Of the entries below, restate word for word only the section that runs from the line with "(d) Two members" to the line with "continue to hold", counting both ends.

__________________________________________________

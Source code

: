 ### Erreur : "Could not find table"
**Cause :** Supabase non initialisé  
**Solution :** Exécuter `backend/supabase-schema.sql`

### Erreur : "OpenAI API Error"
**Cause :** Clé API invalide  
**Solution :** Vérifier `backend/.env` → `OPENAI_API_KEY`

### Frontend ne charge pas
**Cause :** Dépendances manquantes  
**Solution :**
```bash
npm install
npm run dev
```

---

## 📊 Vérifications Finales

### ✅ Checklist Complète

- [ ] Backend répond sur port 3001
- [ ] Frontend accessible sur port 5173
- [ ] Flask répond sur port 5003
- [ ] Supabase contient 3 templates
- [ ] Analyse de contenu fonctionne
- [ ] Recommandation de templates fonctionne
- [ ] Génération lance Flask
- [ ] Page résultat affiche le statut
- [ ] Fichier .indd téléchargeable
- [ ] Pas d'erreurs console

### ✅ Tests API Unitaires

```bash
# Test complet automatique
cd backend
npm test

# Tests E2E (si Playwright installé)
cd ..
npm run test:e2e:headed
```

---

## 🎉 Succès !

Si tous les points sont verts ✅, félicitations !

__________________________________________________

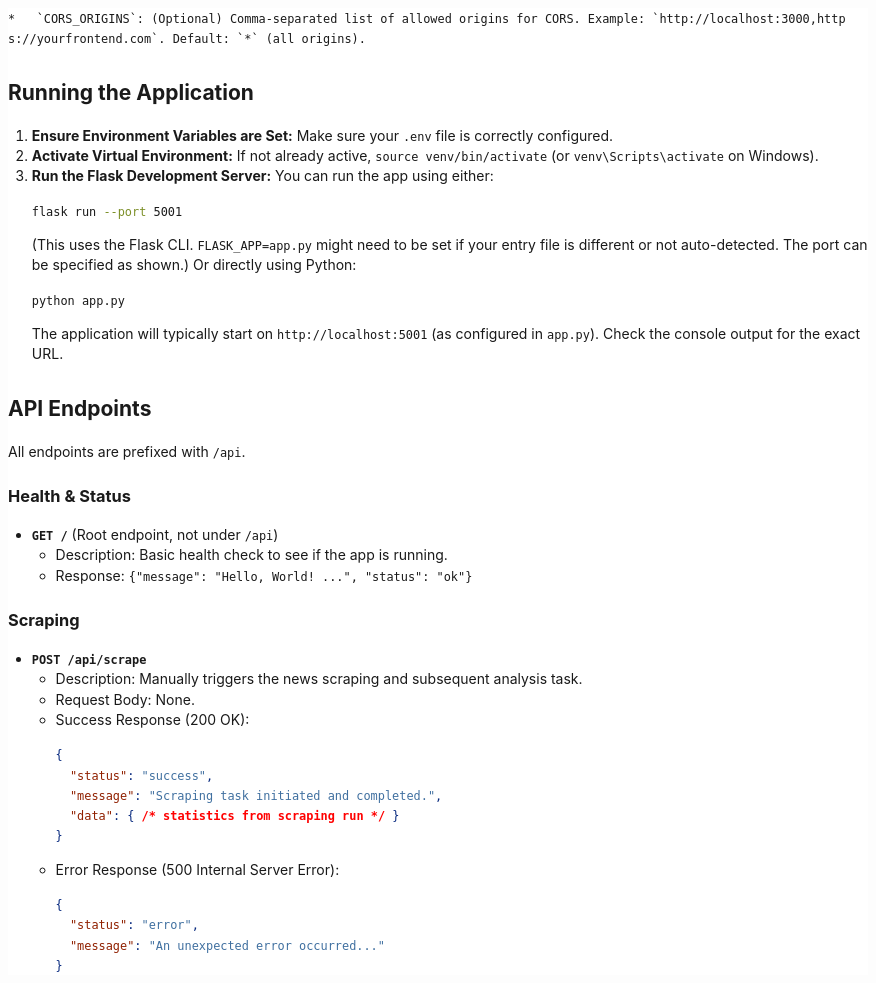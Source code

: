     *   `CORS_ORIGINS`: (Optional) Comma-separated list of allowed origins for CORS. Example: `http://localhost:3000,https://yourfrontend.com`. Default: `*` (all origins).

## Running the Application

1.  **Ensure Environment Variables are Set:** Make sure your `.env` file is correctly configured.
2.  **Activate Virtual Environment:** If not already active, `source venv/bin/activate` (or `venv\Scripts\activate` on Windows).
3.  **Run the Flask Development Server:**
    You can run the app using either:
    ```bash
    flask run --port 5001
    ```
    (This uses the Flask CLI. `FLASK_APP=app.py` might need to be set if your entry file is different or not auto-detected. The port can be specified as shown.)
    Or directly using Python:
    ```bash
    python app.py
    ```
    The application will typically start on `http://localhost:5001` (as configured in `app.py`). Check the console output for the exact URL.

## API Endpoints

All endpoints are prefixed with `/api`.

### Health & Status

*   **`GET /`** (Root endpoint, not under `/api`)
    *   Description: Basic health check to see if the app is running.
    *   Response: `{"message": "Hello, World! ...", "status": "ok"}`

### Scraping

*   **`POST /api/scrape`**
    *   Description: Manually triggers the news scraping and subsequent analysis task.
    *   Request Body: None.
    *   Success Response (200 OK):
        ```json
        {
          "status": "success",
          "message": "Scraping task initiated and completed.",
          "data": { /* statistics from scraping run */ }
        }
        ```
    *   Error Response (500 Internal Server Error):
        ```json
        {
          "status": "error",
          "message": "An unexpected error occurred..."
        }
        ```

__________________________________________________

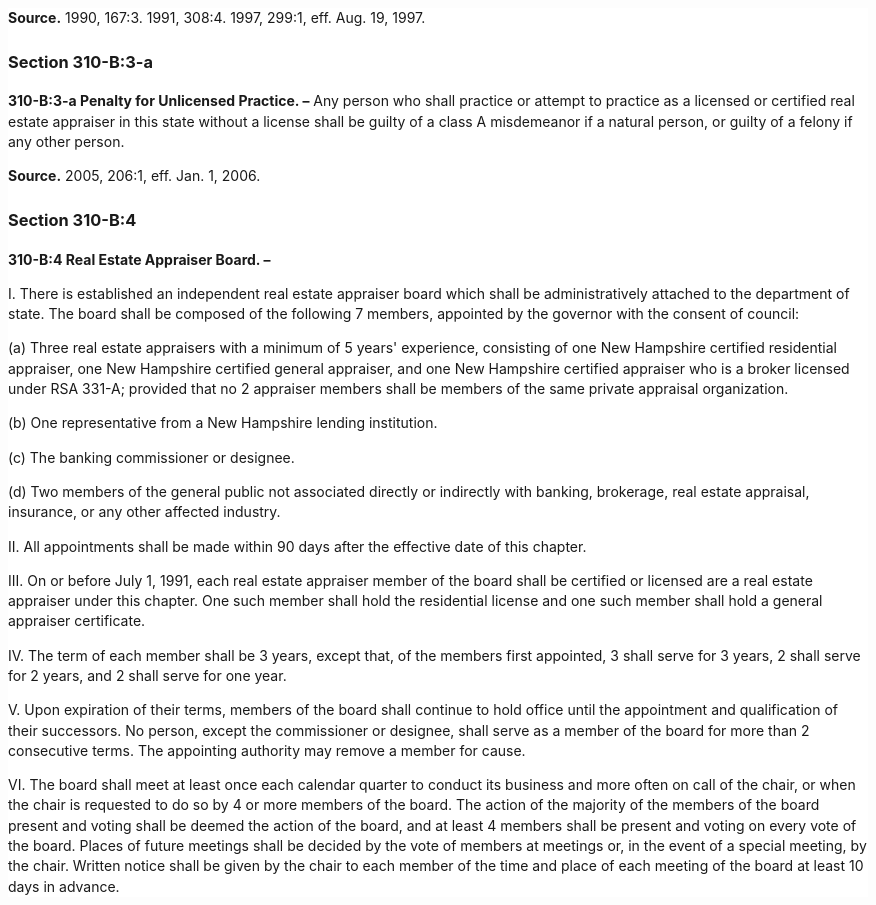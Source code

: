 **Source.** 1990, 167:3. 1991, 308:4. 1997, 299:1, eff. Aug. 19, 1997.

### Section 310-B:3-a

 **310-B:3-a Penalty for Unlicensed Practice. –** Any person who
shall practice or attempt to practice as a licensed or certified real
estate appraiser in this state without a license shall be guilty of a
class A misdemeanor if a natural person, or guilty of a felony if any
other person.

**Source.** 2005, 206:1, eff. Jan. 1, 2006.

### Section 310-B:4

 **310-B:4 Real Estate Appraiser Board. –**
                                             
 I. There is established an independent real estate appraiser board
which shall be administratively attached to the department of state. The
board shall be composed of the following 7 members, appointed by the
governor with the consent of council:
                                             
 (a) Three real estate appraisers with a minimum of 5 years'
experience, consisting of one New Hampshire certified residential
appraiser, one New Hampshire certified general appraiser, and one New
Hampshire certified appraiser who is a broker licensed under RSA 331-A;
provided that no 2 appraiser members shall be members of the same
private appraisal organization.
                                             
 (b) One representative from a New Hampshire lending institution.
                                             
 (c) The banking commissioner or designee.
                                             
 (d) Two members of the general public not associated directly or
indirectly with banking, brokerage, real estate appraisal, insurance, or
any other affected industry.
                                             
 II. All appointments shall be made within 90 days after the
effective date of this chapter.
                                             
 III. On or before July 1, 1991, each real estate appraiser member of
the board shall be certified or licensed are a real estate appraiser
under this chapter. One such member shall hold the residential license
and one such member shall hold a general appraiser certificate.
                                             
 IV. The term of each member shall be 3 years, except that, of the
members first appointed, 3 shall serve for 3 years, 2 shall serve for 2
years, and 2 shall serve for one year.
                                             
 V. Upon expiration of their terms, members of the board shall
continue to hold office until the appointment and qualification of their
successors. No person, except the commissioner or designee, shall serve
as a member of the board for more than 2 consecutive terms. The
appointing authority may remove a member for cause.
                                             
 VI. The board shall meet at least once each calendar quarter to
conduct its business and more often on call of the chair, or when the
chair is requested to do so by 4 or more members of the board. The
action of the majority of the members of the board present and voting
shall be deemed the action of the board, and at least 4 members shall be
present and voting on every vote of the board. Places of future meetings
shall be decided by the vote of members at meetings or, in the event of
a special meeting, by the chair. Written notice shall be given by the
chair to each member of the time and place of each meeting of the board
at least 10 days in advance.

__________________________________________________

Response to this exercise:
 (d) Two members of the general public not associated directly or
indirectly with banking, brokerage, real estate appraisal, insurance, or
any other affected industry.
                                             
 II. All appointments shall be made within 90 days after the
effective date of this chapter.
                                             
 III. On or before July 1, 1991, each real estate appraiser member of
the board shall be certified or licensed are a real estate appraiser
under this chapter. One such member shall hold the residential license
and one such member shall hold a general appraiser certificate.
                                             
 IV. The term of each member shall be 3 years, except that, of the
members first appointed, 3 shall serve for 3 years, 2 shall serve for 2
years, and 2 shall serve for one year.
                                             
 V. Upon expiration of their terms, members of the board shall
continue to hold office until the appointment and qualification of their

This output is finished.